CHAPTER X
Hla Byu's outlook was too Eastern to be contemplated by any woman of the West. Very much the dog's point of view.
There is endless talk about the faithfulness of dogs, but does not experience teach that it really consists of faithfulness to a master rather than to one master? The dog who loses one master, to be kindly adopted by another, suffers from the change only until he has grown accustomed to the new touch upon his head. His heart beats as happily in a little while to the new tread along the garden walk. He is still faithful in his allegiance—to the hand that feeds him. When the old master returns he will remember, till then he will philosophize.
The Burmese woman who is sold to the white man has this advantage over his dog. The Unexpected does not occur. She knows that she will, possibly, change masters more than once in her life. She may prefer one to another, but, in most cases, the change is accepted philosophically and is followed by few heart-burnings and useless regrets. So that the man be just to her and kind, so that he clothe her and approve of her housekeeping, she is content. Her lighthearted affection goes to the children, who are bone of her bone, and of whom she need not stand in awe.
If the man has any notion of fair play, when the time comes for him to leave her, he will provide for the children; if he deny all responsibility, there are still the missions, who look upon such things with solemn and sentimental eyes, and are, consequently, helpful.

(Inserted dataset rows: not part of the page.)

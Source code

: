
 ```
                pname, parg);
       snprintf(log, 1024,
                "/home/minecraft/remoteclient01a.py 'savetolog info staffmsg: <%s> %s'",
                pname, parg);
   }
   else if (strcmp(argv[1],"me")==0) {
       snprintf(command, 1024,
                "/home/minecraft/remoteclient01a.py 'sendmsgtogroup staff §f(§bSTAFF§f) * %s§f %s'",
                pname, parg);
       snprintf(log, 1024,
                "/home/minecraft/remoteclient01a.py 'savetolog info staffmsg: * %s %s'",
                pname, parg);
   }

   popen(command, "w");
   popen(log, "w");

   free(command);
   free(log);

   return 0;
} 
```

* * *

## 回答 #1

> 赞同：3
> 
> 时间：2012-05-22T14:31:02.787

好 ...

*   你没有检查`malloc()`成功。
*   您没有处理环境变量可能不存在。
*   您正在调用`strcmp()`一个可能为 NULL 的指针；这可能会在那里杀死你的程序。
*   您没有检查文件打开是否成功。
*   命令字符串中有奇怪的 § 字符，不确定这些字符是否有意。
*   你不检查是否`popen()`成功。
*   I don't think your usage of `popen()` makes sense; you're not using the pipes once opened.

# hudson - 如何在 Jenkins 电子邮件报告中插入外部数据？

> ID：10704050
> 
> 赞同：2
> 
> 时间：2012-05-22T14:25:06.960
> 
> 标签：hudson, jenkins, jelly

Cyprian learnt during the next two years to understand this enduring passivity of the Buddha's children. Not that they followed blindly the precepts of the Great Teacher: they had simply adapted them to the changing times and needs of the Race.
Little Hla Byu was a regular attendant on festival occasions at the Aracan Pagoda in Mandalay. She knelt before the big gold Buddha, solid from many coatings of precious metal, when the flickering candles dripped grease, and the scent of the incense-sticks penetrated through the scent of perspiring humanity.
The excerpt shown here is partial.